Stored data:
_ _ _ _
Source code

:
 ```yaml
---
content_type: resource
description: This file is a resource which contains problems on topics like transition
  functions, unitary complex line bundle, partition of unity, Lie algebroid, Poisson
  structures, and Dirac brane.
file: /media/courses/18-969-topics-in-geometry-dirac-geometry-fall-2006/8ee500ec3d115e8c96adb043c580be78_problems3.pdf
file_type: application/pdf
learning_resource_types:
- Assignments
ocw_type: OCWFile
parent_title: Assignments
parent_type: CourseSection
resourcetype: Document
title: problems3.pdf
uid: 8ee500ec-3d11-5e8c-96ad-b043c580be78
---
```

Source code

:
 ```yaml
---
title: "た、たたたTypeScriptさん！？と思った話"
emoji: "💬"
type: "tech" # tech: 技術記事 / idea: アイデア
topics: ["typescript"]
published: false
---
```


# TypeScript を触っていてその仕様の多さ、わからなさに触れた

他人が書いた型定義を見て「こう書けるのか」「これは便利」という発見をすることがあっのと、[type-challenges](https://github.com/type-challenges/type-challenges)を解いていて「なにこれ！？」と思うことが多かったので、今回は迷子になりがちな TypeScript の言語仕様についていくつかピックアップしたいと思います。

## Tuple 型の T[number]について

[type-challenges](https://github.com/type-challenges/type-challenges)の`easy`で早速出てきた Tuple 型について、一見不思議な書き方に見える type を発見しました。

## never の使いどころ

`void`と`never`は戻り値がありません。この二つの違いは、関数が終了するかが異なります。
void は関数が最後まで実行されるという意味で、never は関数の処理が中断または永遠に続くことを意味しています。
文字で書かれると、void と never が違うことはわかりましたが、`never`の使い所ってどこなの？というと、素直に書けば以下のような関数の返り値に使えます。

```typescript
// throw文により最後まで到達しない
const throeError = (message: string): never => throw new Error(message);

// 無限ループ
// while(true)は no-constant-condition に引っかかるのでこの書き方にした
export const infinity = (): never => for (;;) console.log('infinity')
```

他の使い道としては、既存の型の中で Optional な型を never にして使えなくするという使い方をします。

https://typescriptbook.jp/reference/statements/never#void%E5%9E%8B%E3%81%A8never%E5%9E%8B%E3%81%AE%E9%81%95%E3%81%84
_ _ _ _
Count every line that holds the word "topics" in the entries, and state the result alone.

3